Deddo’s elucidation of onto-relationality à la T.F. Torrance offers a way of conceiving the Spirit’s work in conversion that avoids, on the one hand, facile (and unbiblical!) recourse to some notion of libertarian free will and, on the other hand, the equally unbiblical idea of grace as a substance or quality imparted to human soul that “irresistibly” enables the decision and subsequent life of faith. In Deddo’s (and Torrance’s) estimation, no one is able to choose to believe the gospel through some innate capacity of their own, nor does the objective work of the Holy Spirit become subjectivized as the property of those who do believe. The Spirit is and ever remains, as the Nicene Creed states, “the Lord and Giver of life” who can never become the possession of those in whom he operates. Rather, it is the personal presence and action of the Spirit that, through the preaching of the gospel, mediates to us the presence and action of Christ in whom we become fully and finally personalized as human beings.
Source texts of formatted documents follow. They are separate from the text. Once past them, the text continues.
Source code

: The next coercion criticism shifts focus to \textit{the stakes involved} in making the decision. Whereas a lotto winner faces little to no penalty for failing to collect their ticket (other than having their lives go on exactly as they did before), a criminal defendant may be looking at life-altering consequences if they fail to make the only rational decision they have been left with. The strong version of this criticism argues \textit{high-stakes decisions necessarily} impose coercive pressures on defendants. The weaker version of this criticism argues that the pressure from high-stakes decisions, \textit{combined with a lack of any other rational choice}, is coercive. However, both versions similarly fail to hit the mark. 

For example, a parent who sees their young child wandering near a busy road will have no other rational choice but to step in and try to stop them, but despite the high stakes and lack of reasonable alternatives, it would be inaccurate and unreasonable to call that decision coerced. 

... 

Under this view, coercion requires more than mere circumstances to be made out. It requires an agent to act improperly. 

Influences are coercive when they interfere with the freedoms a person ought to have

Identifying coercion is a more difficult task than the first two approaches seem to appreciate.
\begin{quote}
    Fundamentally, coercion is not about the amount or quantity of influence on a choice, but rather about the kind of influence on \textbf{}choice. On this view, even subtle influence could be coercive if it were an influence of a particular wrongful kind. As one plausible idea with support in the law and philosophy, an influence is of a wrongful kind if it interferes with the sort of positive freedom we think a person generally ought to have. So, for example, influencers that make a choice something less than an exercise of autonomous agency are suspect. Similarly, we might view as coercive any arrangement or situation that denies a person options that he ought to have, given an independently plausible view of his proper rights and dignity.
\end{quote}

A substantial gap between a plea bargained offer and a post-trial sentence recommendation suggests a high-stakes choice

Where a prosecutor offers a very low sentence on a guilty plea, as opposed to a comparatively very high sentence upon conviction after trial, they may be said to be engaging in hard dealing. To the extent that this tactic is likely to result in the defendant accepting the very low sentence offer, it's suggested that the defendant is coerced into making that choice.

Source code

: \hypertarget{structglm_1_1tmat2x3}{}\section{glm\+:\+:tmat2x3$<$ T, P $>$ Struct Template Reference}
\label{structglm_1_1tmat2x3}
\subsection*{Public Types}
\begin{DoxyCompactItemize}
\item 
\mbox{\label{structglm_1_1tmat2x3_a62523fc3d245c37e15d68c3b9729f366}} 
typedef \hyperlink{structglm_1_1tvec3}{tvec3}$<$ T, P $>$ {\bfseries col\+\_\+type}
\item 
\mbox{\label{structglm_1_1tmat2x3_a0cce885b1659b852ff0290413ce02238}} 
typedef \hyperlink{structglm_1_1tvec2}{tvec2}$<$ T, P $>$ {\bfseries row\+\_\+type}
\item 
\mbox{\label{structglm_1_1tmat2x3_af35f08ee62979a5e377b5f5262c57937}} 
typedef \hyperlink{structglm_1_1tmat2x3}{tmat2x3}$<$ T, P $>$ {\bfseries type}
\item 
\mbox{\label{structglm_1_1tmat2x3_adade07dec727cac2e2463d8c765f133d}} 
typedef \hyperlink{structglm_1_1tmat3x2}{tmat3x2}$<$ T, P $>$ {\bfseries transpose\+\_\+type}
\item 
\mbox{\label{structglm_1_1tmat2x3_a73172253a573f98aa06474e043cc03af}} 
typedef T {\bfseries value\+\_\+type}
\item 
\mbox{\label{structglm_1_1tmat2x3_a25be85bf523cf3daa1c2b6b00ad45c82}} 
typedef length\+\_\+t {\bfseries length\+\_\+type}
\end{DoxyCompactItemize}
When the gospel is proclaimed to us, the Spirit brings us into a direct, personal relation with Christ himself, an act that renders us, for the first time, truly human, and that sets us free (free indeed!) to believe. This freedom, however, is not that which is usually intended by the phrase “free will”, for it is not a freedom to choose between two possible alternatives — either for or against Christ — but only a freedom to choose Christ! To be human — truly, fully, authentically, beautifully human as God originally intended when he created us in his image — does not involve the freedom to live in rebellion against him but only to live in communion with him! This is what the Spirit accomplishes through the preaching of the gospel: he establishes an onto-relation between Christ and ourselves through which the dehumanizing effects of sin are undone and the humanizing power of Christ’s vicarious humanity re-personalizes us so that we are freed to become the human beings that God created us to be in life-giving fellowship with himself.
Precisely how this occurs is a mystery, as mysterious as the Spirit’s conceiving of Jesus in the womb of the virgin Mary. Yet that it occurs is something that we can surely affirm, just as surely as we can (and must!) affirm that Jesus was conceived of the Spirit in Mary’s womb. Ultimately, when it comes to the Spirit’s work in the conversion of sinners, we are brought to the edge of a fathomless chasm into whose bottomless depths we can peer but cannot plumb. In the final analysis, the conversion of sinners should be a cause for wonder and adoration rather than logic and speculation. May we praise God for his indescribable gift!
 Gary W. Deddo, “The Holy Spirit in T.F. Torrance’s Theology”, in The Promise of Trinitarian Theology: Theologians in Dialogue with T.F. Torrance, ed. Elmer M. Colyer. (Lanham; Oxford: Rowman & Littlefield, 2001), pp. 93, 95.